* [Aim of the task]
Return each line below holding the string "Figures".

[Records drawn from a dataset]
^^^^^^^^^^^^^^^^

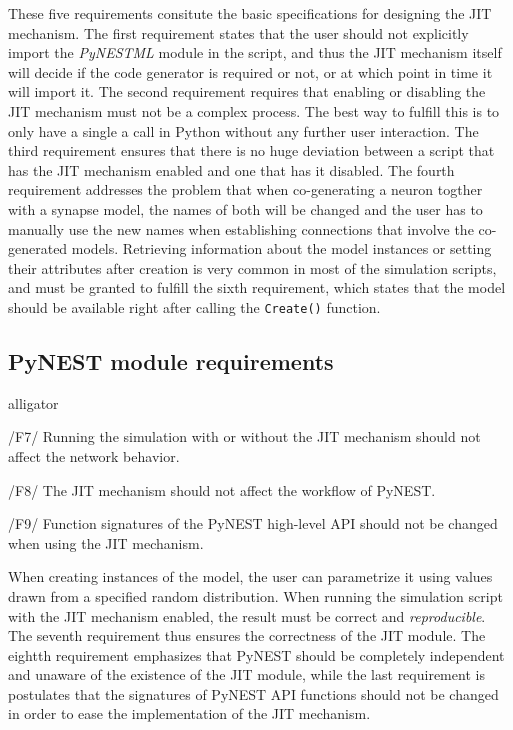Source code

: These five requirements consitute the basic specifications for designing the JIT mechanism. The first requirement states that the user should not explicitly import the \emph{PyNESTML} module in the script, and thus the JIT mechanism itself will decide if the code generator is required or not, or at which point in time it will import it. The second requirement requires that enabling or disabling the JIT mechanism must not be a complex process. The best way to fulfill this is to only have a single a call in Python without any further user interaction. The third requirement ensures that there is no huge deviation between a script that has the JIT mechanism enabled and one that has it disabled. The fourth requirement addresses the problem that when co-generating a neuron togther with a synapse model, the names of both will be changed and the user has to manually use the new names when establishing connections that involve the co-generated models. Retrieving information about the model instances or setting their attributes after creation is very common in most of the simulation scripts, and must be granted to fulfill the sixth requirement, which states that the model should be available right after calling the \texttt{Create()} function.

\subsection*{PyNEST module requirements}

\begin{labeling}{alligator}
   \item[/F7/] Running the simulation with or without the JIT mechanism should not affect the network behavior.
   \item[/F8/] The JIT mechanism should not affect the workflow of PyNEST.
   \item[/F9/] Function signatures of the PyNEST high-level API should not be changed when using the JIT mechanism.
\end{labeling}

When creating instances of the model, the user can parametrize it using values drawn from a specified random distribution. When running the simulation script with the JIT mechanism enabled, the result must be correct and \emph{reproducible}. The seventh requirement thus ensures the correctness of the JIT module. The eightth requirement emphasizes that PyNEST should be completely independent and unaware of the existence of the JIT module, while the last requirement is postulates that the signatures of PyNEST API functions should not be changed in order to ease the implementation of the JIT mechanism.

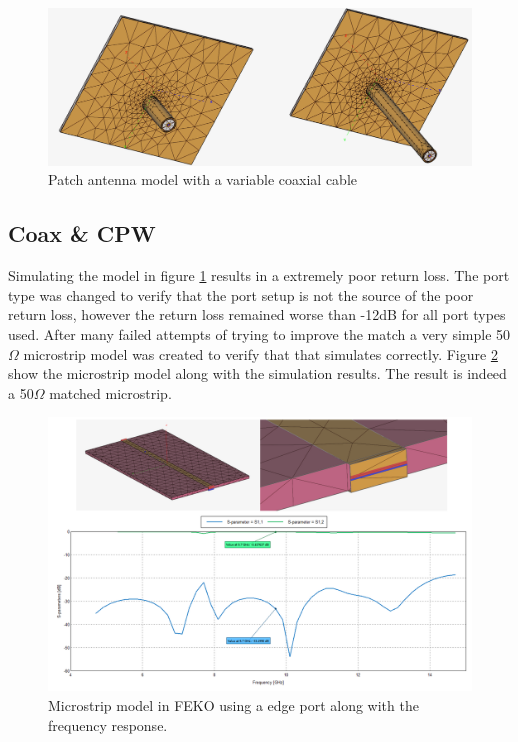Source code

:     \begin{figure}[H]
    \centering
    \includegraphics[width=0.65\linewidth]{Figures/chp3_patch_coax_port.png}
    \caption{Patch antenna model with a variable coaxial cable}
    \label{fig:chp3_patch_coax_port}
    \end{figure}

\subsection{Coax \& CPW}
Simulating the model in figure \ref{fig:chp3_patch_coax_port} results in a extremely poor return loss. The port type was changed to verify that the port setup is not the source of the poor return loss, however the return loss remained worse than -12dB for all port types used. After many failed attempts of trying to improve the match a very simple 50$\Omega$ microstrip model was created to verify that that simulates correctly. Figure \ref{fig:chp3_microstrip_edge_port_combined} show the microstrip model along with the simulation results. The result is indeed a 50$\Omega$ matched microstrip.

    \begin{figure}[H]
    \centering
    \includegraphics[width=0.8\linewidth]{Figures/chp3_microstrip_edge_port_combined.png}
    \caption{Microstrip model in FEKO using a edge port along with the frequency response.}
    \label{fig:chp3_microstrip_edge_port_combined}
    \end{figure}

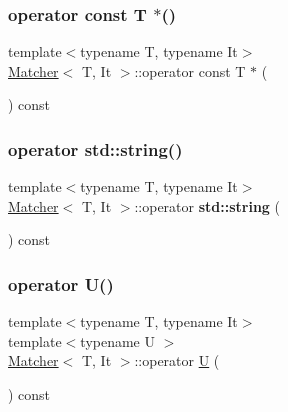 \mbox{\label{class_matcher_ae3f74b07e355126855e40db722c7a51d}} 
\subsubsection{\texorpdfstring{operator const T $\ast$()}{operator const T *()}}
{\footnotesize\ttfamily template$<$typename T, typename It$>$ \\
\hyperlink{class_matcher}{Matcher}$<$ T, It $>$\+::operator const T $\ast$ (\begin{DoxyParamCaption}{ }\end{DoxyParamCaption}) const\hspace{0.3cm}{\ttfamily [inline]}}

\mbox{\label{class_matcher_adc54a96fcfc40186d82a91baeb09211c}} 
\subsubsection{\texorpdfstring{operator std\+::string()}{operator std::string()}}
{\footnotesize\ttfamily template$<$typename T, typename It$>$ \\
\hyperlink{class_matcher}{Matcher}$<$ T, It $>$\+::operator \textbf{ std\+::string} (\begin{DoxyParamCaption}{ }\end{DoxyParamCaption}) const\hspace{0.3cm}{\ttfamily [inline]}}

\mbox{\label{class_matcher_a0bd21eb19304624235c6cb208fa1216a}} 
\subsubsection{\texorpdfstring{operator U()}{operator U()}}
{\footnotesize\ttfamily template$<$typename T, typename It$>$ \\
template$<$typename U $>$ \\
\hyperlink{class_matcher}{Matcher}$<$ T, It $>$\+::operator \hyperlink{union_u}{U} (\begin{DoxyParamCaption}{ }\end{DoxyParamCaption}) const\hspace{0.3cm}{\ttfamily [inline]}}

^^^^^^^^^^^^^^^^

* [Solution to this exercise]
    \includegraphics[width=0.65\linewidth]{Figures/chp3_patch_coax_port.png}
    \includegraphics[width=0.8\linewidth]{Figures/chp3_microstrip_edge_port_combined.png}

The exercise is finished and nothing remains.